When Google launched their Map Maker community mapping tool last year, they included loads of Caribbean islands. This led Ed Parsons (chief Google Maps guy) to make a comment at State of the Map (the OSM conference) in Limerick that he was sad there wasn’t any fieldwork involved.

This off-the-cuff suggestion, and a spirit of friendly competition, caused me to set up a pledge on the PledgeBank website. People pledged to improve OpenStreetMap’s coverage in the Caribbean themselves by tracing over available aerial imagery, and to donate £10 each towards sending one lucky mapper on just such a field trip.

74 people, including Ed Parsons himself, signed the pledge, raising £740 to fund the expedition. One name from the pledgelist was chosen by a verifiable random process – Steve Chilton from Middlesex University, UK, who happens to be a professional cartographer. So he gets to go to Antigua and add road names and points of interest to the map :-)

As a great man once said, “I love it when a plan comes together” :-)

2 thoughts on “My Pledge Sends Mapper to Antigua

  1. Cool story!
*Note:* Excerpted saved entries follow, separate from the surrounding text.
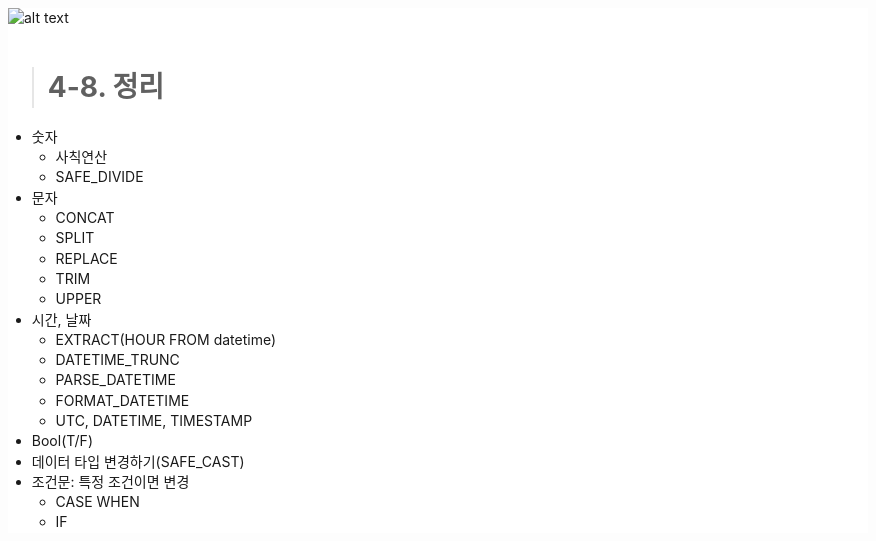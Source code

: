 ![alt text](../Assignment_25_1/images/w4/스크린샷%202025-05-06%20오후%207.51.38.png)


># 4-8. 정리


- 숫자
    - 사칙연산
    - SAFE_DIVIDE
- 문자
    - CONCAT
    - SPLIT
    - REPLACE
    - TRIM
    - UPPER
- 시간, 날짜
    - EXTRACT(HOUR FROM datetime)
    - DATETIME_TRUNC
    - PARSE_DATETIME
    - FORMAT_DATETIME
    - UTC, DATETIME, TIMESTAMP
- Bool(T/F)
- 데이터 타입 변경하기(SAFE_CAST)
- 조건문: 특정 조건이면 변경
    - CASE WHEN
    - IF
I’ve contributed a bit to OpenStreetMap project before, and recently I saw it in use by a commercial effort in the US for the first time. I’ve been using hotpads.com to look for houses for sale, and they have switched to OpenStreetMaps (from Yahoo! Maps if I recall correctly).

  2. Verifiable Random Selection

    RFC 3797 describes “a method for making random selections in such a way that the unbiased nature of the choice is publicly verifiable.” In other words, it shows how to pick an item or items randomly from a list without the person who controls the proce…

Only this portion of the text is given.